Lieut. - General Sir Aylmer Gould Hunter - Weston K. C. B., D. S. O.
Extract from 17/11/1916. Lieut.
- General Sir A. G. Hunter - Weston K. C. B., D. S. O., has been appointed
Hon. Colonel of the Hunts. Cyclist Battalion.
He is an officer who has seen a great deal of active service, and
specially distinguished himself in the South African war.
In the present war he has served in France and in the Dardanelles,
where he was in command of an Army Corps.
18/11/1916 = From the "Gazette" - Hunts Cycle Battalion - Lt. General Sir A. G. Hunter - Weston K. C. B., D. S. O., has been appointed to the honorary Colonelcy of the Hunts. Cyclist Battalion.
He was appointed Honary Colonel of the Huntingdonshire Cyclist Battalion by 17th November 1916 taking over from the Earl of Sandwich, when he died.
He had seen a great deal of service in South African war. He served in WW1 as Lieutenant General 8th Corps. H.Q. He was with the 29th Division in Gallipoli as a G.O.C. and also served in France.
From the London Gazette dated 10-11-16 Huntingdonshire Cyclist Bn.—Lt.-Gen. Sir A. G. Hunter-Weston, K.C.B., D.S.O., is appointed to the Hon. Colonelcy of the Bn. llth Nov. 1916.
Extract from the front of a postcard in my possession:-
From LIEUT. - GENERAL SIR AYLMER HUNTER - WESTON, K.C.B., D.S.O.
To ALL OFFICERS, N.C.O.'s AND MEN OF THE VIII ARMY CORPS.
In so big a command as an Army Corps of four Divisions (about 8o,ooo men) it is impossible for me to come round all front line trenches, and all billets, to see every man as I wish to do. You must take the will for the deed, and accept this printed message in place of the spoken word.
It is difficult for me to express my admiration for the splendid courage, determination, and discipline displayed by every Officer, N.C.O., and man of the Battalions that took part in the great attack on the Beaumont-Hamel – Serre positions on the 1st July. All observers agree in stating that waves men issued from their trenches and moved forward at the appointed time in perfect order, undismayed by the heavy artillery fire and deadly machine-gun fire. There were no cowards nor waverers, and not a man fell out. It was a magnificent display of disciplined courage worthy of the best traditions of the British Race.

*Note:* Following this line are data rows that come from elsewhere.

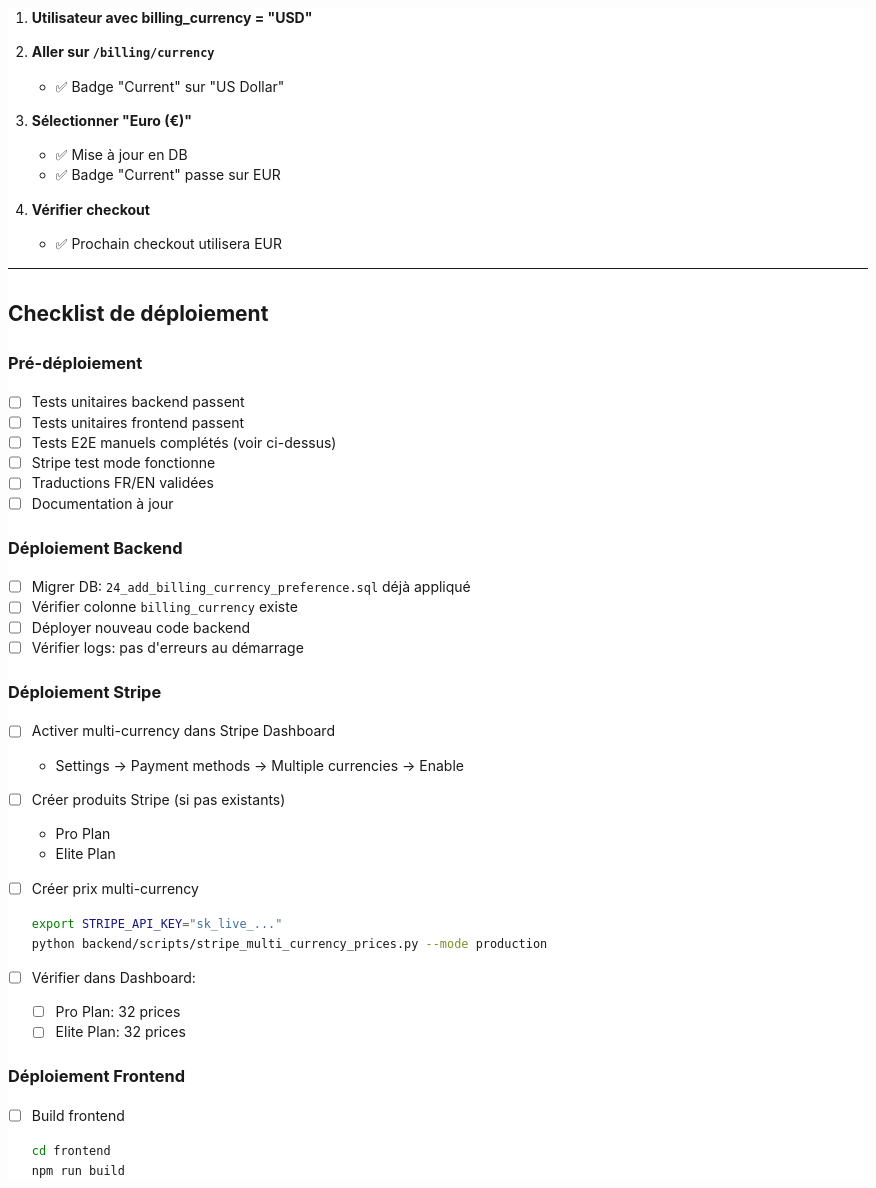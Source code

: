 1. **Utilisateur avec billing_currency = "USD"**

2. **Aller sur `/billing/currency`**
   - ✅ Badge "Current" sur "US Dollar"

3. **Sélectionner "Euro (€)"**
   - ✅ Mise à jour en DB
   - ✅ Badge "Current" passe sur EUR

4. **Vérifier checkout**
   - ✅ Prochain checkout utilisera EUR

---

## Checklist de déploiement

### Pré-déploiement

- [ ] Tests unitaires backend passent
- [ ] Tests unitaires frontend passent
- [ ] Tests E2E manuels complétés (voir ci-dessus)
- [ ] Stripe test mode fonctionne
- [ ] Traductions FR/EN validées
- [ ] Documentation à jour

### Déploiement Backend

- [ ] Migrer DB: `24_add_billing_currency_preference.sql` déjà appliqué
- [ ] Vérifier colonne `billing_currency` existe
- [ ] Déployer nouveau code backend
- [ ] Vérifier logs: pas d'erreurs au démarrage

### Déploiement Stripe

- [ ] Activer multi-currency dans Stripe Dashboard
  - Settings → Payment methods → Multiple currencies → Enable

- [ ] Créer produits Stripe (si pas existants)
  - Pro Plan
  - Elite Plan

- [ ] Créer prix multi-currency
  ```bash
  export STRIPE_API_KEY="sk_live_..."
  python backend/scripts/stripe_multi_currency_prices.py --mode production
  ```

- [ ] Vérifier dans Dashboard:
  - [ ] Pro Plan: 32 prices
  - [ ] Elite Plan: 32 prices

### Déploiement Frontend

- [ ] Build frontend
  ```bash
  cd frontend
  npm run build
  ```
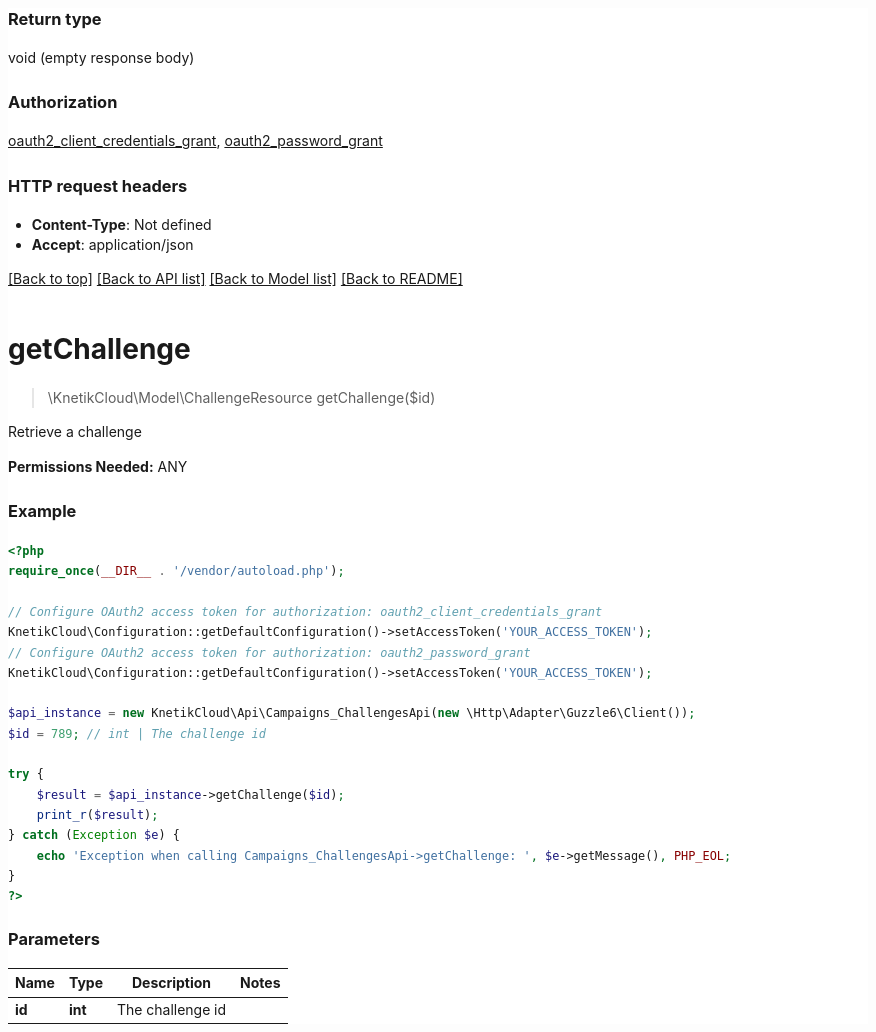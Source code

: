 ### Return type

void (empty response body)

### Authorization

[oauth2_client_credentials_grant](../../README.md#oauth2_client_credentials_grant), [oauth2_password_grant](../../README.md#oauth2_password_grant)

### HTTP request headers

 - **Content-Type**: Not defined
 - **Accept**: application/json

[[Back to top]](#) [[Back to API list]](../../README.md#documentation-for-api-endpoints) [[Back to Model list]](../../README.md#documentation-for-models) [[Back to README]](../../README.md)

# **getChallenge**
> \KnetikCloud\Model\ChallengeResource getChallenge($id)

Retrieve a challenge

<b>Permissions Needed:</b> ANY

### Example
```php
<?php
require_once(__DIR__ . '/vendor/autoload.php');

// Configure OAuth2 access token for authorization: oauth2_client_credentials_grant
KnetikCloud\Configuration::getDefaultConfiguration()->setAccessToken('YOUR_ACCESS_TOKEN');
// Configure OAuth2 access token for authorization: oauth2_password_grant
KnetikCloud\Configuration::getDefaultConfiguration()->setAccessToken('YOUR_ACCESS_TOKEN');

$api_instance = new KnetikCloud\Api\Campaigns_ChallengesApi(new \Http\Adapter\Guzzle6\Client());
$id = 789; // int | The challenge id

try {
    $result = $api_instance->getChallenge($id);
    print_r($result);
} catch (Exception $e) {
    echo 'Exception when calling Campaigns_ChallengesApi->getChallenge: ', $e->getMessage(), PHP_EOL;
}
?>
```

### Parameters

Name | Type | Description  | Notes
------------- | ------------- | ------------- | -------------
 **id** | **int**| The challenge id |
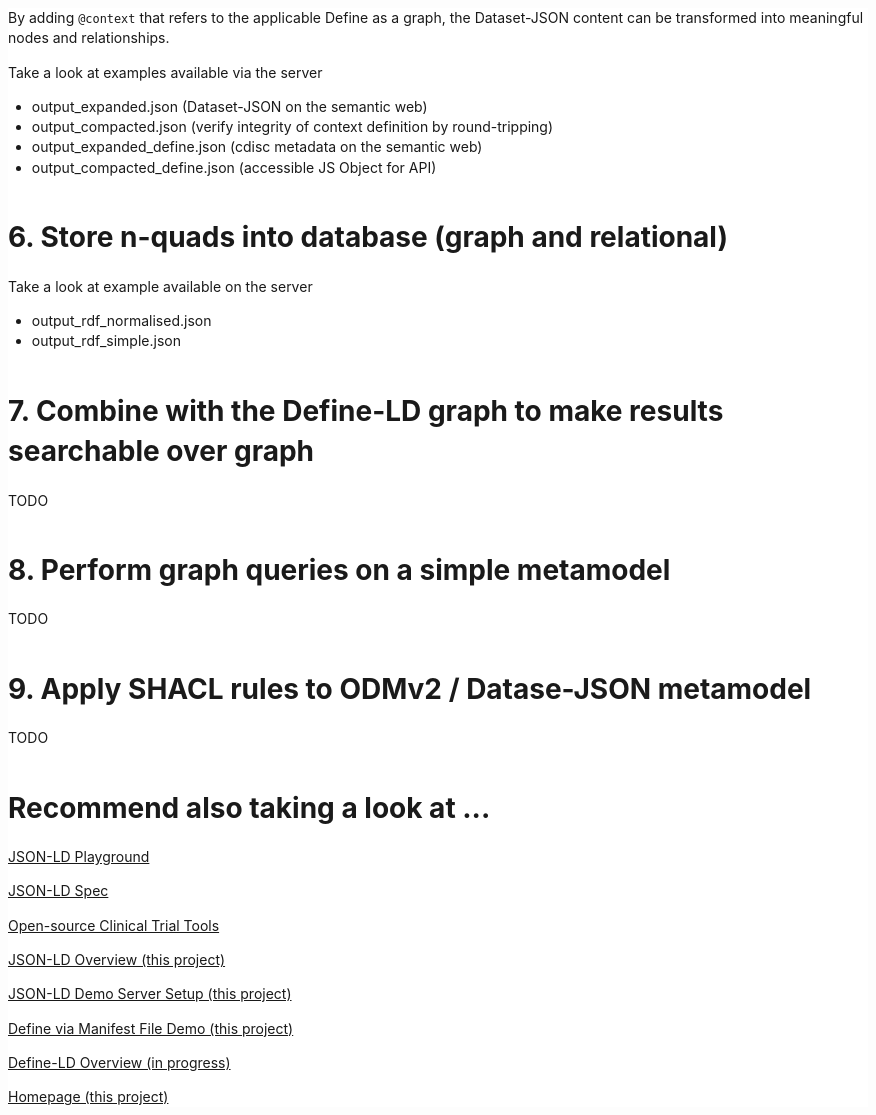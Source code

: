 By adding `@context` that refers to the applicable Define as a graph, the Dataset-JSON content can be transformed into meaningful nodes and relationships.

Take a look at examples available via the server
* output_expanded.json (Dataset-JSON on the semantic web)
* output_compacted.json (verify integrity of context definition by round-tripping)
* output_expanded_define.json (cdisc metadata on the semantic web)
* output_compacted_define.json (accessible JS Object for API)

# 6. Store n-quads into database (graph and relational)
Take a look at example available on the server
* output_rdf_normalised.json
* output_rdf_simple.json

# 7. Combine with the Define-LD graph to make results searchable over graph
TODO

# 8. Perform graph queries on a simple metamodel
TODO

# 9. Apply SHACL rules to ODMv2 / Datase-JSON metamodel
TODO

# Recommend also taking a look at ...
[JSON-LD Playground](https://json-ld.org/playground)

[JSON-LD Spec](https://www.w3.org/TR/json-ld11/)

[Open-source Clinical Trial Tools](https://www.glacon.eu/portal/overviewVisual)

[JSON-LD Overview (this project)](json-ld.md)

[JSON-LD Demo Server Setup (this project)](instructions.md)

[Define via Manifest File Demo (this project)](manifest_demo.md)

[Define-LD Overview (in progress)](define-ld.md)

[Homepage (this project)](../README.md)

Very few are left of my old comrades, the original "Contemptibles," but their successors in the 4th Division have shown that they are worthy to bear the honours gained by the 4th Division at their first great fight at Fontaine-au-Pire and Ligny, during the great Retreat and greater Advance across the Marne and Aisne and in all the hard fighting at Ploegsteert and at Ypres.
Though but a few of my old comrades, the heroes of the historic landing at Cape Helles, are still with us, the 29th Division of to-day has shown itself capable of maintaining his high traditions, and has proved itself worthy of its hard-earned title of "The Incomparable 29th."
The 31st New Army Division and the 48th Territorial Division, by the heroism and discipline of the units engaged in this their first big battle, have proved themselves worthy to fight by the side of such magnificent regular Divisions as the 4th and 29th. There can be no higher praise.
We had the most difficult part of the line to attack. The Germans had fortified it with skill and immense labour for many months; they had kept their best troops here, and had assembled North, East, and Southeast of it a formidable collection of artillery and many machine-guns.
By your splendid attack you held the enemy forces here in the North, and so enabled our friends in the South, both British and French, to achieve the brilliant success that they have. Therefore, though we did not do all we hoped to do, you have more than pulled your weight, and you and our even more glorious comrades who have preceded us across the "Great Divide," have nobly done your duty.
We have got to stick it out, and go on hammering. Next time we attack, if it please God, we will not only pull our weight, but will pull off a big thing. With such troops as you, who are determined to stick it out and do your duty, we are certain of winning through to a glorious victory.
I salute each Officer, N.C.O., and Man of the 4th, 29th, 31st and 48th Divisions as a comrade in arms, and I rejoice to have the privilege of commanding such a band of heroes as the VIII Corps have proved themselves to be.
H.Q. VIII Corps, 4th July 1916 AYLMER HUNTER-WESTON, Lieut. - General.